Data for processing
▬▬▬▬▬▬

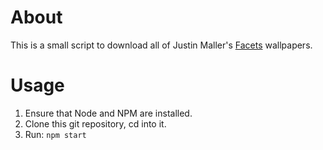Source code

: # About
This is a small script to download all of Justin Maller's [Facets](http://www.facets.la) wallpapers.

# Usage

1. Ensure that Node and NPM are installed.
2. Clone this git repository, cd into it.
3. Run: `npm start`
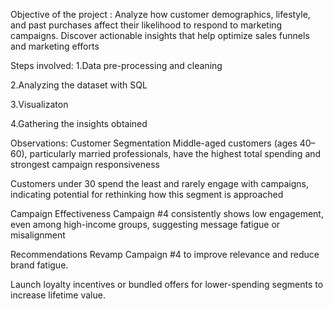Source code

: Objective of the project :
Analyze how customer demographics, lifestyle, and past purchases affect their likelihood to respond to marketing campaigns. Discover actionable insights that help optimize sales funnels and marketing efforts

Steps involved:
1.Data pre-processing and cleaning

2.Analyzing the dataset with SQL

3.Visualizaton

4.Gathering the insights obtained

Observations:
Customer Segmentation
Middle-aged customers (ages 40–60), particularly married professionals, have the highest total spending and strongest campaign responsiveness

Customers under 30 spend the least and rarely engage with campaigns, indicating potential for rethinking how this segment is approached

Campaign Effectiveness
Campaign #4 consistently shows low engagement, even among high-income groups, suggesting message fatigue or misalignment

Recommendations
Revamp Campaign #4 to improve relevance and reduce brand fatigue.

Launch loyalty incentives or bundled offers for lower-spending segments to increase lifetime value.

▬▬▬▬▬▬

Work instructions
Search the data above for the string "campaigns" and report each line that holds it.

Answer to the exercise
Analyze how customer demographics, lifestyle, and past purchases affect their likelihood to respond to marketing campaigns. Discover actionable insights that help optimize sales funnels and marketing efforts
Customers under 30 spend the least and rarely engage with campaigns, indicating potential for rethinking how this segment is approached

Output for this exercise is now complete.